Copy each line of the listing that includes "Iterator".

**GIVEN DATA**
■ ■ ■ ■ ■ ■ ■

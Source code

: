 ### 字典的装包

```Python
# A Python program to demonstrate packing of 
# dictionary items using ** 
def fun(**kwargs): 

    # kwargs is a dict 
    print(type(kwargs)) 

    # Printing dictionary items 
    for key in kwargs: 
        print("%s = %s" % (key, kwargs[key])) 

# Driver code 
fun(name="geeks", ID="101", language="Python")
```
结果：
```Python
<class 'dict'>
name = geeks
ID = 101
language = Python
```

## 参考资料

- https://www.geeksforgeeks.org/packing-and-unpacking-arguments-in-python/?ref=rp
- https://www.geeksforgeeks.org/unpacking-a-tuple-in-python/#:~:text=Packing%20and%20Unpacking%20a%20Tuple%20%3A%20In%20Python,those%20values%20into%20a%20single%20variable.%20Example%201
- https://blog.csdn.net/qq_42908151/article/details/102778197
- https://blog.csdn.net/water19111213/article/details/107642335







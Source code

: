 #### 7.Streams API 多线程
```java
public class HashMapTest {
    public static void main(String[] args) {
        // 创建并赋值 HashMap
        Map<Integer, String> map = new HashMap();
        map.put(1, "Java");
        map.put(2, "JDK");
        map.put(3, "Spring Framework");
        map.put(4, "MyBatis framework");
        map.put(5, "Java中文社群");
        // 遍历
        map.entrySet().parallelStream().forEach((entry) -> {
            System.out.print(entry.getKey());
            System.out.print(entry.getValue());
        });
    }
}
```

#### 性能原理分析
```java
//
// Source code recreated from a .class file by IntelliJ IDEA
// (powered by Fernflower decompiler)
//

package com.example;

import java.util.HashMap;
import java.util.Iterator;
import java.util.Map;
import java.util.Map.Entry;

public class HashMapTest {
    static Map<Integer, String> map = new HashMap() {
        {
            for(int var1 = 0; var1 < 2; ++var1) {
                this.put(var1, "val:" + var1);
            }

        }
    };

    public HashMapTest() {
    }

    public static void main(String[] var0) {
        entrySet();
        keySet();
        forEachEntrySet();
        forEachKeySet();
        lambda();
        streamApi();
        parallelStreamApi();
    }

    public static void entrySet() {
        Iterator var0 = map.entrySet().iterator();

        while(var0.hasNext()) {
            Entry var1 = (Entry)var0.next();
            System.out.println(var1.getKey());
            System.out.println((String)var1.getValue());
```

■ ■ ■ ■ ■ ■ ■

**EXERCISE RESPONSE**
import java.util.Iterator;
        Iterator var0 = map.entrySet().iterator();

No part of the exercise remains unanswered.